The latest fortnightly Newspoll records a shift in the Coalition’s favour, including a primary vote improvement that exceeds the error margin.

Newspoll has given the Coalition its best result since early April, with Labor’s lead at 52-48 from primary votes of 40% for the Coalition (up four), 34% for Labor (down two) and 13% for the Greens (up one). This amounts to a two-point shift to the Coalition’s favour on two-party preferred – although it should be noted that last fortnight’s result was above trend, whereas this one is right on it. Tony Abbott’s 41-37 lead as preferred prime minister puts him ahead of Bill Shorten for the first time since early May, the result a fortnight ago having been 38-38. This reflects a worsening in Shorten’s personal ratings, with approval down two to 36% and disapproval up three to 44%, rather than an improvement in Abbott’s, which are little changed at 36% (steady) and 54% (up one).

Also out today was a result from Roy Morgan that supports the proposition that Newspoll’s fluctuations are largely statistical noise. Both major parties are down fractionally on the primary vote, the Coalition by half a point to 37.5% and Labor by one to 38%, with the Greens and Palmer United both gaining half a point to 11% and 5.5% respectively. An improvement in Labor’s respondent-allocated preferences gives them an impressive headline lead of 56-44 on two-party preferred, up from 54.5-45.5 a fortnight ago, but the two-party result based on preference flows from the previous election is unchanged at 54-46.

UPDATE (Essential Research): Also a quiet result from Essential Research, which has the major parties steady on 41% for the Coalition, 39% for Labor and 51-49 to Labor on two-party preferred. The only change is that the Greens are down a point to 8%, and Palmer United up one to 5%. We also get Essential’s monthly leadership ratings, which are the first to record Tony Abbott’s MH17 bounce – up three on approval to 37% and down four on disapproval to 54%, and back in front on preferred prime minister for the first time since April at 37-36, compared with a 37-34 deficit last time. Bill Shorten’s personal ratings are little changed, his approval down two to 34% and disapproval up one to 40%.
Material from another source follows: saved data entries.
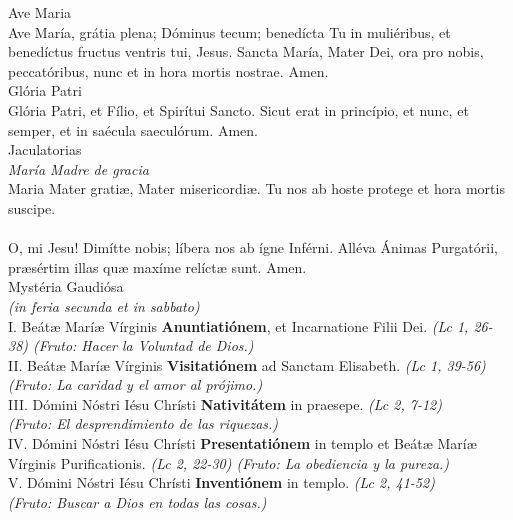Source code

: \documentclass[letterpaper, landscape, 10pt, twocolumn]{article}
\begin{document}
  \Large {\color{red} Ave Maria}\\
  \normalsize {\color{red} A}ve María, grátia plena; Dóminus tecum; benedícta Tu in muliéribus, et benedíctus fructus ventris tui, Jesus. {\color{red} S}ancta María, Mater Dei, ora pro nobis, peccatóribus, nunc et in hora mortis nostrae. {\color{red} A}men.\\

  \Large {\color{red} Glória Patri}\\
  \normalsize {\color{red} G}lória Patri, et Fílio, et Spirítui Sancto. {\color{red} S}icut erat in princípio, et nunc, et semper, et in saécula saeculórum. {\color{red} A}men.\\

  \Large {\color{red}Jaculatorias}\\
  \normalsize {\color{red} \textit{María Madre de gracia}}\\
  {\color{red} M}aria Mater gratiæ, Mater misericordiæ. {\color{red} T}u nos ab hoste protege et hora mortis suscipe.\\

  \\
  {\color{red} O}, mi Jesu! Dimítte nobis; líbera nos ab ígne Inférni. Alléva Ánimas Purgatórii, præsértim illas quæ maxíme relíctæ sunt. {\color{red}A}men.\\

  \Large {\color{red} Mystéria Gaudiósa}\\
  \normalsize {\color{red} \textit{(in feria secunda et in sabbato)}}\\
  {\color{red} I.} Beátæ Maríæ Vírginis \textbf{Anuntiatiónem}, et Incarnatione Filii Dei. {\color{red} \textit{(Lc 1, 26-38) (Fruto: Hacer la Voluntad de Dios.)}}\\
  {\color{red} II.} Beátæ Maríæ Vírginis \textbf{Visitatiónem} ad Sanctam Elisabeth. {\color{red} \textit{(Lc 1, 39-56)\\
  (Fruto: La caridad y el amor al prójimo.)}}\\
  {\color{red} III.} Dómini Nóstri Iésu Chrísti \textbf{Nativitátem} in praesepe. {\color{red} \textit{(Lc 2, 7-12)\\
  (Fruto: El desprendimiento de las riquezas.)}}\\
  {\color{red} IV.} Dómini Nóstri Iésu Chrísti \textbf{Presentatiónem} in templo et Beátæ Maríæ Vírginis Purificationis. {\color{red} \textit{(Lc 2, 22-30) (Fruto: La obediencia y la pureza.)}}\\
  {\color{red} V.} Dómini Nóstri Iésu Chrísti \textbf{Inventiónem} in templo. {\color{red} \textit{(Lc 2, 41-52)\\
  (Fruto: Buscar a Dios en todas las cosas.)}}\\
\end{document}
The most interesting finding from the supplementary questions is that 51% oppose the government’s internet surveillance proposals with only 39% in support, while 68% profess little or no trust in the government and ISPs to protect the stored information from abuse. The survey also asked respondents to rank a series of environmental issues as either important or not important, and while all scored strongly, it’s perhaps curious to note that climate change scored lowest at 71% important and 27% not important, with protecting the Great Barrier Reef highest at 91% and 7%. Respondents were also asked to assess the government’s record on asylum seekers according to a range of criteria, with pleasing results for the government in that responsible and fair (along with “too secretive” and “just playing politics”) topped the list at 45%, while “too hard” and “too soft” were bottom at 29% and 26%.

Author: William Bowe

William Bowe is a Perth-based election analyst and occasional teacher of political science. His blog, The Poll Bludger, has existed in one form or another since 2004, and is one of the most heavily trafficked websites on Australian politics.

1,139 comments on “Newspoll: 52-48 to Labor”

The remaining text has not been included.